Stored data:

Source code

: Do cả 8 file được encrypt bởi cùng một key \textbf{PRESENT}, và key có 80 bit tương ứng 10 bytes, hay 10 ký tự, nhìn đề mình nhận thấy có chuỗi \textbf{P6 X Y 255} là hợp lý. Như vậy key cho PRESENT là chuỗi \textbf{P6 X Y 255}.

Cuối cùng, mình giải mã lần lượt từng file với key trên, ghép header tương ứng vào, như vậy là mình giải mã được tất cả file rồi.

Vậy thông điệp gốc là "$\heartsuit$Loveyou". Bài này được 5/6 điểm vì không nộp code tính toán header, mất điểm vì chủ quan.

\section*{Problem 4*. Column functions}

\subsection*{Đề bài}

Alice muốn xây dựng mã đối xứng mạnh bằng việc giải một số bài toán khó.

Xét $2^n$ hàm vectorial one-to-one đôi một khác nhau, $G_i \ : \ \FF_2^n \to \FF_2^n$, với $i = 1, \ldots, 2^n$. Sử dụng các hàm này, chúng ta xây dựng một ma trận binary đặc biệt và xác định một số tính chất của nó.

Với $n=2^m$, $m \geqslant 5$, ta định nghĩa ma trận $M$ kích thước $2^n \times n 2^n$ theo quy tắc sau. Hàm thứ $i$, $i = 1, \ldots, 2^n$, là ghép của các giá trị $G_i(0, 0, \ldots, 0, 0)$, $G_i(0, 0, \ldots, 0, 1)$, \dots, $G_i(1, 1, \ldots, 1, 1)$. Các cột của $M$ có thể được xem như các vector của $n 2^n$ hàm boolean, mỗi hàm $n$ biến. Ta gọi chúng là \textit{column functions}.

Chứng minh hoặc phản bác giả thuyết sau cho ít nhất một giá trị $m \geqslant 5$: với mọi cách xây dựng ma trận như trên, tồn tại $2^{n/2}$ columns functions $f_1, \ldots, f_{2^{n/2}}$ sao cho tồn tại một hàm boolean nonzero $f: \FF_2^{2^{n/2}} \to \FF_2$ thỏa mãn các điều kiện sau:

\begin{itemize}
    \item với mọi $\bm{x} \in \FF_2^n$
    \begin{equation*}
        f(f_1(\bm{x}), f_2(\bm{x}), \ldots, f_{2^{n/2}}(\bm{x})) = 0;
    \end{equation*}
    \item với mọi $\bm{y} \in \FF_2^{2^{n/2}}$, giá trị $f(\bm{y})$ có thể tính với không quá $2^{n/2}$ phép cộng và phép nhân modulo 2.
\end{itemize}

**Work to be completed**
Look over the records above and copy each line that includes the string "file".

**Expected output**
: Do cả 8 file được encrypt bởi cùng một key \textbf{PRESENT}, và key có 80 bit tương ứng 10 bytes, hay 10 ký tự, nhìn đề mình nhận thấy có chuỗi \textbf{P6 X Y 255} là hợp lý. Như vậy key cho PRESENT là chuỗi \textbf{P6 X Y 255}.
Cuối cùng, mình giải mã lần lượt từng file với key trên, ghép header tương ứng vào, như vậy là mình giải mã được tất cả file rồi.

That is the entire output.